Ariel’s story lends itself well as a trans allegory, especially if you’re looking. She feels like a misfit in her own body. Even though she doesn’t have her voice, Ariel seems to be in her element as a human. She barely takes any time adjusting to having feet on the ground after having spent sixteen years with fins underwater. This new body feels almost better suited for her than her mermaid body. She dances gracefully and is quite agile on her feet. Moreover, she appears genuinely happier in a human body, and when at the end, King Triton changes her into a human, she glows up at the prospect of being able to live as a human, no strings attached. The allegory extends even further when you consider Ursula’s role in the story.
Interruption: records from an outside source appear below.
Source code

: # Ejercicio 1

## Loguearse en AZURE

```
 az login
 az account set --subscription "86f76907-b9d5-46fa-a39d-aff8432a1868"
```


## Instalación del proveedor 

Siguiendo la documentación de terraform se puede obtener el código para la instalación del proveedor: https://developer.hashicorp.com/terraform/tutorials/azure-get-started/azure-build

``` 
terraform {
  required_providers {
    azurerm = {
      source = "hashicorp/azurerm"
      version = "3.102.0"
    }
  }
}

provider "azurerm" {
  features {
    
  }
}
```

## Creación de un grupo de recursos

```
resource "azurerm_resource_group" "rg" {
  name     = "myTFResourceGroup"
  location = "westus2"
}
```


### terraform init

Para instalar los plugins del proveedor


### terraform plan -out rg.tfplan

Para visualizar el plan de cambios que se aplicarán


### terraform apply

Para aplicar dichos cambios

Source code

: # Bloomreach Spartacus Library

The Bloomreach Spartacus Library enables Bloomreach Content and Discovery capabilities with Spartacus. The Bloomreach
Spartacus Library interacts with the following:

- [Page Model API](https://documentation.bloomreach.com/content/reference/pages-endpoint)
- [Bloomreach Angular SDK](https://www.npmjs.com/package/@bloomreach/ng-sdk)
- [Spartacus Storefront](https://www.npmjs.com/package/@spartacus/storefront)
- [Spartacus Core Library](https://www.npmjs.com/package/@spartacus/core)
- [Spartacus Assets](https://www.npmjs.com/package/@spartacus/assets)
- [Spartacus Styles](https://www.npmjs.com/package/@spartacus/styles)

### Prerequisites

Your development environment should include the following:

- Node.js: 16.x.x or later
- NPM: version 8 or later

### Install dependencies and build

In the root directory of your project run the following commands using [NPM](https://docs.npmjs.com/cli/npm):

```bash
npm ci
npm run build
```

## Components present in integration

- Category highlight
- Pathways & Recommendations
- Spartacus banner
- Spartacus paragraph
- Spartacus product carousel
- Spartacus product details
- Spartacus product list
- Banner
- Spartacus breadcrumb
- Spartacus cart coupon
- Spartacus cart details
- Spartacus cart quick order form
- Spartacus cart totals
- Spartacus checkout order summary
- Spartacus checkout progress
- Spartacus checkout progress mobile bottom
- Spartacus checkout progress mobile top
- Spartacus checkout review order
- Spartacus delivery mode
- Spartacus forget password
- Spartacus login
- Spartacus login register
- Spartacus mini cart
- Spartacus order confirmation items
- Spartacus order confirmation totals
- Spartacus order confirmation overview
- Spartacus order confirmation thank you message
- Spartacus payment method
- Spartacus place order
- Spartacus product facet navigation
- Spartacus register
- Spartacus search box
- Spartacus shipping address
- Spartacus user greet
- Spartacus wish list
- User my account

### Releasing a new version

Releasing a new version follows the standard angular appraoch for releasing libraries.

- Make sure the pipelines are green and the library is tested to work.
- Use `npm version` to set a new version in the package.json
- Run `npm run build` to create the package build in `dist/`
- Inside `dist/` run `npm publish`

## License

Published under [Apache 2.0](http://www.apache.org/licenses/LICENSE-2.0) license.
Triton’s trident could have given Ariel what she had been looking for, but he had held back, and as a result, Ariel found herself agreeing to a shady deal with a witch. This is similar to the experience of transitioning transgender people who end up relying on untrustworthy sources of therapy and surgery when they’re denied gender-affirming healthcare. Also, Ariel’s transformation back into a mermaid makes every human being around her react with a shocked gasp. She would never fit in with them in her mermaid state. This reminds me of the stigma many transgender individuals face from their own community when they don’t choose to transition.

Ariel feels at home in the body that aligns with her heart, not the one that aligns with her birth. She isn’t human because it’s better than being a mermaid, she’s human because it is who she is meant to be, and her happiness is all that ultimately matters.

Hounorable Mention

Along with the film I analysed here in depth, there’s are countless more animated features which come to mind when I think of trans allegories. The first has to be Disney’s Mulan (1998) dir. Tony Bancroft, Barry Cook. It has a legacy for the transgender community and is probably Disney’s most obviously trans story.